LearnerGroup.update_from_episodes(episodes: List[SingleAgentEpisode | MultiAgentEpisode], *, timesteps: Dict[str, Any] | None = None, async_update: bool = False, return_state: bool = False, minibatch_size: int | None = None, num_iters: int = 1, reduce_fn=-1, **kwargs) Dict[str, Any] | List[Dict[str, Any]] | List[List[Dict[str, Any]]][source]#

Performs gradient based update(s) on the Learner(s), based on given episodes.

  • episodes – A list of Episodes to process and perform the update for. If there are more than one Learner workers, the list of episodes is split amongst these and one list shard is sent to each Learner.

  • async_update – Whether the update request(s) to the Learner workers should be sent asynchronously. If True, will return NOT the results from the update on the given data, but all results from prior asynchronous update requests that have not been returned thus far.

  • return_state – Whether to include one of the Learner worker’s state from after the update step in the returned results dict (under the _rl_module_state_after_update key). Note that after an update, all Learner workers’ states should be identical, so we use the first Learner’s state here. Useful for avoiding an extra get_weights() call, e.g. for synchronizing EnvRunner weights.

  • minibatch_size – The minibatch size to use for the update.

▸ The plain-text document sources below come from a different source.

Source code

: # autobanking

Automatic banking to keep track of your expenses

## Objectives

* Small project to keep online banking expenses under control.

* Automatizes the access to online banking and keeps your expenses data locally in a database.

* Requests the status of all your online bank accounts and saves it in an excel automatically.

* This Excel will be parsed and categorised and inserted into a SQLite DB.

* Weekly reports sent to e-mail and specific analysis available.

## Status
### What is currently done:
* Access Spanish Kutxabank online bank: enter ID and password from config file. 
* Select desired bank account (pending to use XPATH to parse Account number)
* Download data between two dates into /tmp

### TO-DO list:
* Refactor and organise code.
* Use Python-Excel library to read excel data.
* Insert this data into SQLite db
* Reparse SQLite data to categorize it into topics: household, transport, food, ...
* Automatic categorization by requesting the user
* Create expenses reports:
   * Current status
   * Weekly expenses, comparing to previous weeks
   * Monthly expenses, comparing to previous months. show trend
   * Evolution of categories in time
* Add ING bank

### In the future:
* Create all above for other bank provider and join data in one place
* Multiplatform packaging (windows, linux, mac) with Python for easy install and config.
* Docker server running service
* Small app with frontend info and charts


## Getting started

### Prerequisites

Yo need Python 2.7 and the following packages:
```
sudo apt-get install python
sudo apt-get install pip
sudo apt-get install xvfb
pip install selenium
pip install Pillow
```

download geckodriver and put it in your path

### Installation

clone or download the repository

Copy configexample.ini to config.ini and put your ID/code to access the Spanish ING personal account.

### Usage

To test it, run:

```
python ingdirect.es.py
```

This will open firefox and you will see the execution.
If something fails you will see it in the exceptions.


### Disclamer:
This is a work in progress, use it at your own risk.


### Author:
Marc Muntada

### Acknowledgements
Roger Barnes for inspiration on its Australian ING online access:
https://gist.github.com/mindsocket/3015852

  • num_iters – The number of complete passes over all the sub-batches in the input multi-agent batch.


If async_update is False, a dictionary with the reduced results of the updates from the Learner(s) or a list of dictionaries of results from the updates from the Learner(s). If async_update is True, a list of list of dictionaries of results, where the outer list corresponds to separate previous calls to this method, and the inner list corresponds to the results from each Learner(s). Or if the results are reduced, a list of dictionaries of the reduced results from each call to async_update that is ready.